## Try it:
Beginning with the line that holds "2. before - It" and finishing with the line that holds "## 🔥 Streaks", repeat the listing exactly, leaving every picture out.

#### Supplied data ####

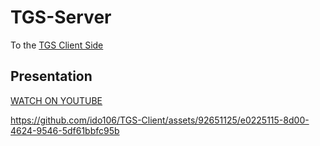 # TGS-Server

To the [TGS Client Side](https://github.com/ido106/TGS-Client)

## Presentation
[WATCH ON YOUTUBE](https://youtu.be/Wchd-b0jVYI?si=dyp4IlOJpMuhkh_L)

https://github.com/ido106/TGS-Client/assets/92651125/e0225115-8d00-4624-9546-5df61bbfc95b
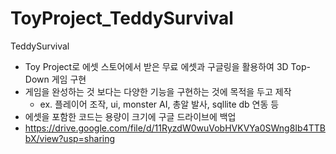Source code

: # ToyProject_TeddySurvival
 TeddySurvival
 - Toy Project로 에셋 스토어에서 받은 무료 에셋과 구글링을 활용하여 3D Top-Down 게임 구현
 - 게임을 완성하는 것 보다는 다양한 기능을 구현하는 것에 목적을 두고 제작
   - ex. 플레이어 조작, ui, monster AI, 총알 발사, sqllite db 연동 등
 - 에셋을 포함한 코드는 용량이 크기에 구글 드라이브에 백업
 - https://drive.google.com/file/d/11RyzdW0wuVobHVKVYa0SWng8Ib4TTBbX/view?usp=sharing
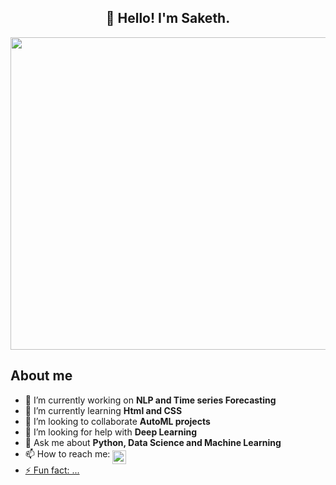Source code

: <h2 align="center">👋 Hello! I'm Saketh.</h2>
<A Data science Enthusiast specialized in Data science and Machine learning. I'm also a Data Analyst.>
<img align="middle" src="https://i.pinimg.com/originals/77/29/f4/7729f4ebf5dd3d6754dee0ed5837ef77.gif" width='900' height='500'>

## About me
- 🔭 I’m currently working on **NLP and Time series Forecasting**
- 🌱 I’m currently learning **Html and CSS**
- 👯 I’m looking to collaborate **AutoML projects**
- 🤔 I’m looking for help with **Deep Learning**
- 💬 Ask me about **Python, Data Science and Machine Learning**
- 📫 How to reach me: <a href="https://www.linkedin.com/in/saipavansaketh/">
  <img align="middle" width="22px" src="https://cdn.jsdelivr.net/npm/simple-icons@v3/icons/linkedin.svg" />
- ⚡ Fun fact: ...
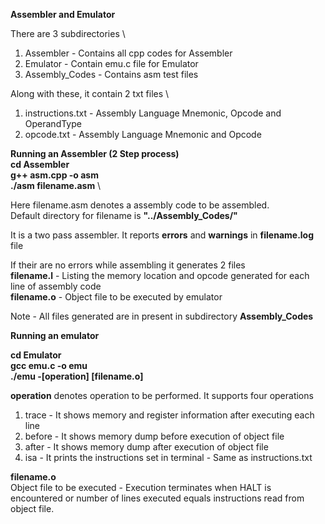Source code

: **Assembler and Emulator**

There are 3 subdirectories \
1. Assembler - Contains all cpp codes for Assembler
2. Emulator - Contain emu.c file for Emulator
3. Assembly_Codes - Contains asm test files

Along with these, it contain 2 txt files \
1. instructions.txt - Assembly Language Mnemonic, Opcode and OperandType 
2. opcode.txt - Assembly Language Mnemonic and Opcode

**Running an Assembler (2 Step process)** \
**cd Assembler** \
**g++ asm.cpp -o asm** \
**./asm filename.asm** \

Here filename.asm denotes a assembly code to be assembled. \
Default directory for filename is **"../Assembly_Codes/"** 

It is a two pass assembler. It reports **errors** and **warnings** in **filename.log** file

If their are no errors while assembling it generates 2 files \
**filename.l** - Listing the memory location and opcode generated  for each line of assembly code \
**filename.o** - Object file to be executed by emulator

Note - All files generated are in present in subdirectory **Assembly_Codes** 

**Running an emulator**

**cd Emulator** \
**gcc emu.c -o emu** \
**./emu -[operation] [filename.o]**

**operation** denotes operation to be performed. It supports four operations 
1. trace - It shows memory and register information after executing each line 
2. before - It shows memory dump before execution of object file 
3. after - It shows memory dump after execution of object file 
4. isa - It prints the instructions set in terminal - Same as instructions.txt

**filename.o** \
Object file to be executed - Execution terminates when HALT is encountered or
number of lines executed equals instructions read from object file. 

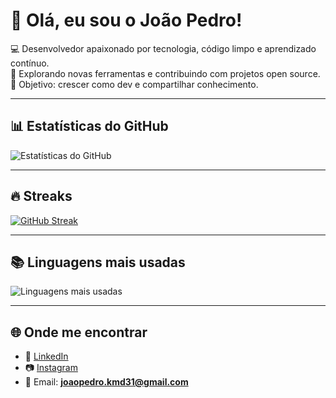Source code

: # 👋 Olá, eu sou o João Pedro!

💻 Desenvolvedor apaixonado por tecnologia, código limpo e aprendizado contínuo.  
🚀 Explorando novas ferramentas e contribuindo com projetos open source.  
🎯 Objetivo: crescer como dev e compartilhar conhecimento.

---

## 📊 Estatísticas do GitHub

![Estatísticas do GitHub](https://github-readme-stats.vercel.app/api?username=joaopedrokmd&show_icons=true&theme=onedark)

---

## 🔥 Streaks

[![GitHub Streak](https://streak-stats.demolab.com?user=joaopedrokmd&theme=onedark&hide_border=true)](https://git.io/streak-stats)

---

## 📚 Linguagens mais usadas

![Linguagens mais usadas](https://github-readme-stats.vercel.app/api/top-langs/?username=joaopedrokmd&layout=compact&theme=onedark)

---

## 🌐 Onde me encontrar

- 💼 [LinkedIn](https://www.linkedin.com/in/joaopedrokmd)  
- 📷 [Instagram](https://www.instagram.com/joaopedro.kmd)  
- 📧 Email: **joaopedro.kmd31@gmail.com**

####

## Response to the exercise:
2. before - It shows memory dump before execution of object file 
3. after - It shows memory dump after execution of object file 
4. isa - It prints the instructions set in terminal - Same as instructions.txt

**filename.o** \
Object file to be executed - Execution terminates when HALT is encountered or
number of lines executed equals instructions read from object file. 

Source code

: # 👋 Olá, eu sou o João Pedro!

💻 Desenvolvedor apaixonado por tecnologia, código limpo e aprendizado contínuo.  
🚀 Explorando novas ferramentas e contribuindo com projetos open source.  
🎯 Objetivo: crescer como dev e compartilhar conhecimento.

---

## 📊 Estatísticas do GitHub

![Estatísticas do GitHub](https://github-readme-stats.vercel.app/api?username=joaopedrokmd&show_icons=true&theme=onedark)

---

## 🔥 Streaks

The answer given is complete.